The bonds have been taken off the Dubai bourse, Nasdaq said on their website.
Markets in Dubai, part of the United Arab Emirates (UAE), had fallen 7.3 per cent by the end of trading on Monday after the Eid al-Adah holidays.
Some major securities, including the construction and banking shares, fell to almost the 10 per cent maximum allowed.
Dubai World, the emirate's investment arm, announced on Wednesday that it would seek a six-month freeze on debt repayments of almost $60 billion, prompting concerns about its economic health.

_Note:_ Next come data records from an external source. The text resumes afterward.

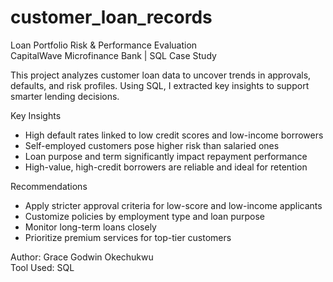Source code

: # customer_loan_records
Loan Portfolio Risk & Performance Evaluation  
CapitalWave Microfinance Bank | SQL Case Study

This project analyzes customer loan data to uncover trends in approvals, defaults, and risk profiles. Using SQL, I extracted key insights to support smarter lending decisions.


 Key Insights
- High default rates linked to low credit scores and low-income borrowers  
- Self-employed customers pose higher risk than salaried ones  
- Loan purpose and term significantly impact repayment performance  
- High-value, high-credit borrowers are reliable and ideal for retention  

 Recommendations
- Apply stricter approval criteria for low-score and low-income applicants  
- Customize policies by employment type and loan purpose  
- Monitor long-term loans closely  
- Prioritize premium services for top-tier customers 

Author: Grace Godwin Okechukwu  
Tool Used: SQL   
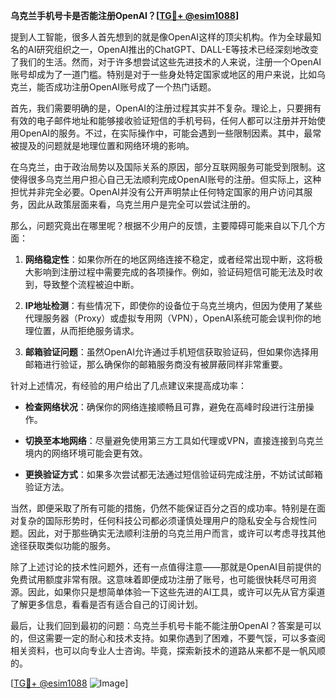 **乌克兰手机号卡是否能注册OpenAI？[[TG💪+ @esim1088](https://t.me/s/esim1088)]**

提到人工智能，很多人首先想到的就是像OpenAI这样的顶尖机构。作为全球最知名的AI研究组织之一，OpenAI推出的ChatGPT、DALL-E等技术已经深刻地改变了我们的生活。然而，对于许多想尝试这些先进技术的人来说，注册一个OpenAI账号却成为了一道门槛。特别是对于一些身处特定国家或地区的用户来说，比如乌克兰，能否成功注册OpenAI账号成了一个热门话题。

首先，我们需要明确的是，OpenAI的注册过程其实并不复杂。理论上，只要拥有有效的电子邮件地址和能够接收验证短信的手机号码，任何人都可以注册并开始使用OpenAI的服务。不过，在实际操作中，可能会遇到一些限制因素。其中，最常被提及的问题就是地理位置和网络环境的影响。

在乌克兰，由于政治局势以及国际关系的原因，部分互联网服务可能受到限制。这使得很多乌克兰用户担心自己无法顺利完成OpenAI账号的注册。但实际上，这种担忧并非完全必要。OpenAI并没有公开声明禁止任何特定国家的用户访问其服务，因此从政策层面来看，乌克兰用户是完全可以尝试注册的。

那么，问题究竟出在哪里呢？根据不少用户的反馈，主要障碍可能来自以下几个方面：

1. **网络稳定性**：如果你所在的地区网络连接不稳定，或者经常出现中断，这将极大影响到注册过程中需要完成的各项操作。例如，验证码短信可能无法及时收到，导致整个流程被迫中断。
   
2. **IP地址检测**：有些情况下，即使你的设备位于乌克兰境内，但因为使用了某些代理服务器（Proxy）或虚拟专用网（VPN），OpenAI系统可能会误判你的地理位置，从而拒绝服务请求。

3. **邮箱验证问题**：虽然OpenAI允许通过手机短信获取验证码，但如果你选择用邮箱进行验证，那么确保你的邮箱服务商没有被屏蔽同样非常重要。

针对上述情况，有经验的用户给出了几点建议来提高成功率：

- **检查网络状况**：确保你的网络连接顺畅且可靠，避免在高峰时段进行注册操作。
  
- **切换至本地网络**：尽量避免使用第三方工具如代理或VPN，直接连接到乌克兰境内的网络环境可能会更有效。

- **更换验证方式**：如果多次尝试都无法通过短信验证码完成注册，不妨试试邮箱验证方法。

当然，即便采取了所有可能的措施，仍然不能保证百分之百的成功率。特别是在面对复杂的国际形势时，任何科技公司都必须谨慎处理用户的隐私安全与合规性问题。因此，对于那些确实无法顺利注册的乌克兰用户而言，或许可以考虑寻找其他途径获取类似功能的服务。

除了上述讨论的技术性问题外，还有一点值得注意——那就是OpenAI目前提供的免费试用额度非常有限。这意味着即便成功注册了账号，也可能很快耗尽可用资源。因此，如果你只是想简单体验一下这些先进的AI工具，或许可以先从官方渠道了解更多信息，看看是否有适合自己的订阅计划。

最后，让我们回到最初的问题：乌克兰手机号卡能不能注册OpenAI？答案是可以的，但这需要一定的耐心和技术支持。如果你遇到了困难，不要气馁，可以多查阅相关资料，也可以向专业人士咨询。毕竟，探索新技术的道路从来都不是一帆风顺的。

[[TG💪+ @esim1088](https://t.me/s/esim1088) ![Image](https://i.postimg.cc/4NQfJmqS/Snipaste-2025-05-13-00-14-12.png)]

Al Jazeera's Dan Nolan, reporting from Dubai, said: "It has been a bad day here. The main bourse dropped 5.6 per cent instantly."Analysts said before they opened that anything more than a three per cent drop would be a disaster.

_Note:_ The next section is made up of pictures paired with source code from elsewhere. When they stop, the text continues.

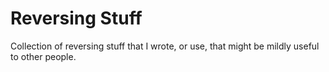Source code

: # Reversing Stuff

Collection of reversing stuff that I wrote, or use, that might be mildly
useful to other people.

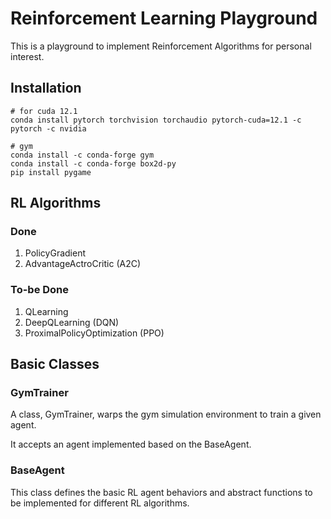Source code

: # Reinforcement Learning Playground

This is a playground to implement Reinforcement Algorithms for personal interest.

## Installation

    # for cuda 12.1
    conda install pytorch torchvision torchaudio pytorch-cuda=12.1 -c pytorch -c nvidia

    # gym
    conda install -c conda-forge gym
    conda install -c conda-forge box2d-py
    pip install pygame

## RL Algorithms

### Done

1. PolicyGradient
2. AdvantageActroCritic (A2C)

### To-be Done

1. QLearning
2. DeepQLearning (DQN)
4. ProximalPolicyOptimization (PPO)

## Basic Classes

### GymTrainer

A class, GymTrainer, warps the gym simulation environment to train a given agent.

It accepts an agent implemented based on the BaseAgent.

### BaseAgent

This class defines the basic RL agent behaviors and abstract functions to be implemented for different RL algorithms.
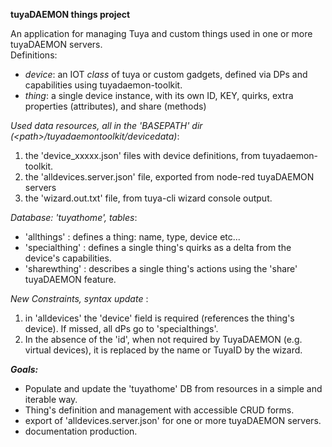 **tuyaDAEMON things project**
 
 An application for managing Tuya and custom things used in one or more tuyaDAEMON servers. <br>
 Definitions:
  - *device*: an IOT _class_ of tuya or custom gadgets, defined via DPs and capabilities using tuyadaemon-toolkit.
  - *thing*: a single device instance, with its own ID, KEY, quirks, extra properties (attributes), and share (methods)

_Used data resources, all in the 'BASEPATH' dir (&lt;path>/tuyadaemontoolkit/devicedata)_:
1. the 'device_xxxxx.json' files with device definitions, from tuyadaemon-toolkit.
1. the 'alldevices.server.json' file, exported from node-red tuyaDAEMON servers
1. the 'wizard.out.txt' file, from tuya-cli wizard console output.
 
_Database: 'tuyathome', tables_:
 -    'allthings'    : defines a thing: name, type, device etc...
 -    'specialthing' : defines a single thing's quirks as a delta from the device's capabilities.
 -    'sharewthing'  : describes a single thing's actions using the 'share' tuyaDAEMON feature.

_New Constraints, syntax update_ :
1. in 'alldevices' the 'device' field is required (references the thing's device). If missed, all dPs go to 'specialthings'.
2. In the absence of the 'id', when not required by TuyaDAEMON (e.g. virtual devices), it is replaced by the name or TuyaID by the wizard.

***Goals:***

  - Populate and update the 'tuyathome' DB from resources in a simple and iterable way.
  - Thing's definition and management with accessible CRUD forms.
  - export of 'alldevices.server.json' for one or more tuyaDAEMON servers.
  - documentation production.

"But others are pleased that it is not the full 10 per cent drop, which was certainly possible.
"Selling orders are far outnumbering buying orders and that is of great concern.
"It is certainly worrying signs at the stock market.

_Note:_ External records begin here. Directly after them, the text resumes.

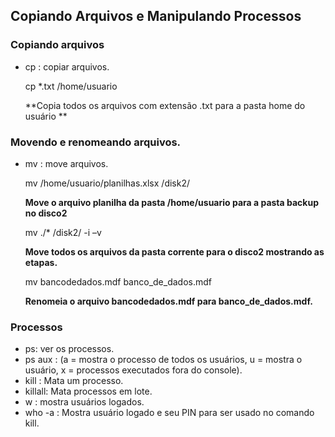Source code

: ## Copiando Arquivos e Manipulando Processos

### Copiando arquivos

- cp : copiar arquivos.

  cp *.txt /home/usuario

  **Copia todos os arquivos com extensão .txt para a pasta home do usuário **



### Movendo e renomeando arquivos.

- mv : move arquivos.

  mv /home/usuario/planilhas.xlsx /disk2/

  **Move o arquivo planilha da pasta /home/usuario para a pasta backup no disco2**

  

  mv ./* /disk2/ -i –v

  **Move todos os arquivos da pasta corrente para o disco2 mostrando as etapas.**

   

  mv bancodedados.mdf banco_de_dados.mdf

  **Renomeia o arquivo bancodedados.mdf para banco_de_dados.mdf.**

### Processos

- ps:  ver os processos.
- ps aux :  (a = mostra o processo de todos os usuários, u = mostra o usuário, x = processos executados fora do console).
- kill : Mata um processo.
- killall: Mata processos em lote.
- w : mostra usuários logados.
- who -a : Mostra usuário logado e seu PIN para ser usado no comando kill.

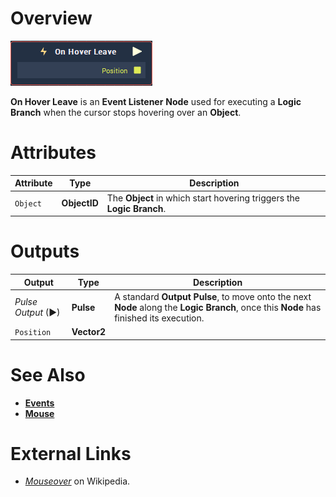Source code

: # Overview

![The On Hover Leave Node.](../../../.gitbook/assets/node-on-hover-leave.png)

**On Hover Leave** is an **Event Listener** **Node** used for executing a **Logic Branch** when the cursor stops hovering over an **Object**.

# Attributes

|Attribute|Type|Description|
|---|---|---|
| `Object` | **ObjectID** | The **Object** in which start hovering triggers the **Logic Branch**.|

# Outputs

|Output|Type|Description|
|---|---|---|
|*Pulse Output* (►)|**Pulse**|A standard **Output Pulse**, to move onto the next **Node** along the **Logic Branch**, once this **Node** has finished its execution.|
| `Position` | **Vector2** | |

# See Also

* [**Events**](../README.md)
* [**Mouse**](README.md)

# External Links

* [_Mouseover_](https://en.wikipedia.org/wiki/Mouseover) on Wikipedia.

"There are concerns that there will be another large decrease on the stock market tomorrow. But hopes are that it will increase next week."
Shares in the Abu Dhabi Securities Exchange, another of the UAE's seven emirates, dropped by 7.4 per cent early on Monday, due to Dubai's debt crisis.
Abu Dhabi, the oil-rich capital of the UAE, said on Sunday that would shore up Dubai's finances on a case-by-case basis, while the UAE said that it would offer emergency support to the region's banks.
Abu Dhabi has already provided $15 billion in assistance to Dubai this year.
Nakheel said that it wanted to halt trading in its three Islamic bonds, or sukuk, until it can provide the market with a complete picture of its restructuring plans.
The bonds are worth $5.25 billion.
Asian markets rose on Monday between 1.7 and 2.7 per cent on average, with bank and construction shares, big losers last week, leading the turnaround.
Global stock markets had taken a nosedive last Friday, triggered by news of Dubai's request for a debt repayment freeze.
However, Monday's tentative recovery came as investors' nerves steadied on hopes that the fallout from a potential default will be limited.
Francis Lun, general manager of Fullbright Securities in Hong Kong, told Al Jazeera: "A lot of Chinese companies are major contractors in the Middle East.
"Now that a crisis has hit Dubai World, I think that many of these construction companies will have to wind up their operations in the Middle East. So it will be a big hit for them."